**Instructions for the task:** Your answer must consist solely of the line containing "- [深入学习Mina的zkApp]()" and all subsequent lines through the end of the entries, reproduced exactly.

**Dataset records:**
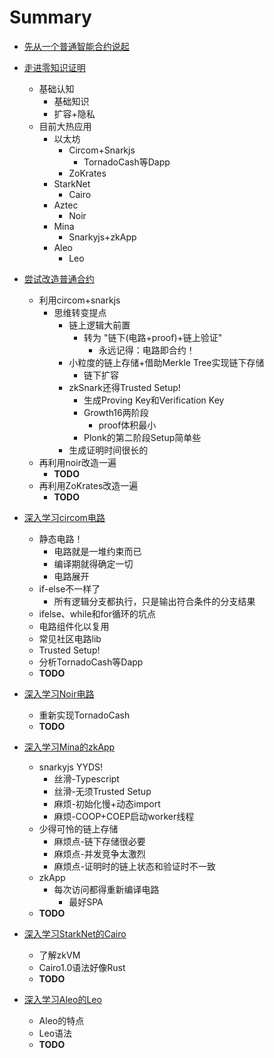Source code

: # Summary

- [先从一个普通智能合约说起]()
- [走进零知识证明]()
  - 基础认知
    - 基础知识
    - 扩容+隐私
  - 目前大热应用
    - 以太坊
      - Circom+Snarkjs
        - TornadoCash等Dapp
      - ZoKrates
    - StarkNet
      - Cairo
    - Aztec
      - Noir
    - Mina
      - Snarkyjs+zkApp
    - Aleo
      - Leo
- [尝试改造普通合约]()
  - 利用circom+snarkjs
      - 思维转变提点
        - 链上逻辑大前置
          - 转为 "链下(电路+proof)+链上验证"
            - 永远记得：电路即合约！
        - 小粒度的链上存储+借助Merkle Tree实现链下存储
          - 链下扩容
        - zkSnark还得Trusted Setup!
          - 生成Proving Key和Verification Key
          - Growth16两阶段
            - proof体积最小
          - Plonk的第二阶段Setup简单些
        - 生成证明时间很长的
   - 再利用noir改造一遍
     - **TODO**
   - 再利用ZoKrates改造一遍
     - **TODO**
- [深入学习circom电路]()
  - 静态电路！
    - 电路就是一堆约束而已
    - 编译期就得确定一切
    - 电路展开
  - if-else不一样了
    - 所有逻辑分支都执行，只是输出符合条件的分支结果
  - ifelse、while和for循环的坑点
  - 电路组件化以复用
  - 常见社区电路lib
  - Trusted Setup!
  - 分析TornadoCash等Dapp
  - **TODO**
  
- [深入学习Noir电路]()
  - 重新实现TornadoCash
  - **TODO**

- [深入学习Mina的zkApp]()
  - snarkyjs YYDS!
    - 丝滑-Typescript
    - 丝滑-无须Trusted Setup
    - 麻烦-初始化慢+动态import
    - 麻烦-COOP+COEP启动worker线程
  - 少得可怜的链上存储
    - 麻烦点-链下存储很必要
    - 麻烦点-并发竞争太激烈
    - 麻烦点-证明时的链上状态和验证时不一致
  - zkApp
    - 每次访问都得重新编译电路
      - 最好SPA
  - **TODO**

- [深入学习StarkNet的Cairo]()
  - 了解zkVM
  - Cairo1.0语法好像Rust
  - **TODO**
  
- [深入学习Aleo的Leo]()
  - Aleo的特点
  - Leo语法
  - **TODO**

**Result below:**
- [深入学习Mina的zkApp]()
  - snarkyjs YYDS!
    - 丝滑-Typescript
    - 丝滑-无须Trusted Setup
    - 麻烦-初始化慢+动态import
    - 麻烦-COOP+COEP启动worker线程
  - 少得可怜的链上存储
    - 麻烦点-链下存储很必要
    - 麻烦点-并发竞争太激烈
    - 麻烦点-证明时的链上状态和验证时不一致
  - zkApp
    - 每次访问都得重新编译电路
      - 最好SPA
  - **TODO**

- [深入学习StarkNet的Cairo]()
  - 了解zkVM
  - Cairo1.0语法好像Rust
  - **TODO**
  
- [深入学习Aleo的Leo]()
  - Aleo的特点
  - Leo语法
  - **TODO**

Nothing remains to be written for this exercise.